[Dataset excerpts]
::::::::
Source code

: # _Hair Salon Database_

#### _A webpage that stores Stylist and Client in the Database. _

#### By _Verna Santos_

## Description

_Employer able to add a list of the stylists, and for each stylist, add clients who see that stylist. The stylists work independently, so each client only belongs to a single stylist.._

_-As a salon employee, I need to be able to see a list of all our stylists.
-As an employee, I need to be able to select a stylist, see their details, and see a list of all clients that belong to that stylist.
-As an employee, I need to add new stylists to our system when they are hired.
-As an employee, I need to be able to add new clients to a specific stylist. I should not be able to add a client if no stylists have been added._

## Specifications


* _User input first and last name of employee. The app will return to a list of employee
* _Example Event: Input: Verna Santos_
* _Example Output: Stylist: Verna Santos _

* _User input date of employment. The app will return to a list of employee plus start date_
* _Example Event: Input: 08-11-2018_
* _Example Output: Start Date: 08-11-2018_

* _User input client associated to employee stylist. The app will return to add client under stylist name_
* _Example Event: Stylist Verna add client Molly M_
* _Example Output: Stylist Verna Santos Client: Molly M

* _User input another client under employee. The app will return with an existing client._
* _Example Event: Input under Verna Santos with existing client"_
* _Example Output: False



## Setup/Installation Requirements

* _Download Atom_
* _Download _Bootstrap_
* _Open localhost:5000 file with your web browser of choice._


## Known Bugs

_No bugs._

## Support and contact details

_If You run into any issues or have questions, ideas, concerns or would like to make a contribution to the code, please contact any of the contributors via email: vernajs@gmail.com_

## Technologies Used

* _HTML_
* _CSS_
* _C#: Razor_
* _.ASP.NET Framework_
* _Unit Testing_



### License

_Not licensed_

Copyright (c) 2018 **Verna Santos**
::::::::
What is required :: Say how many lines in the data hold the string "contact", and write nothing else.

Result of this exercise :: 2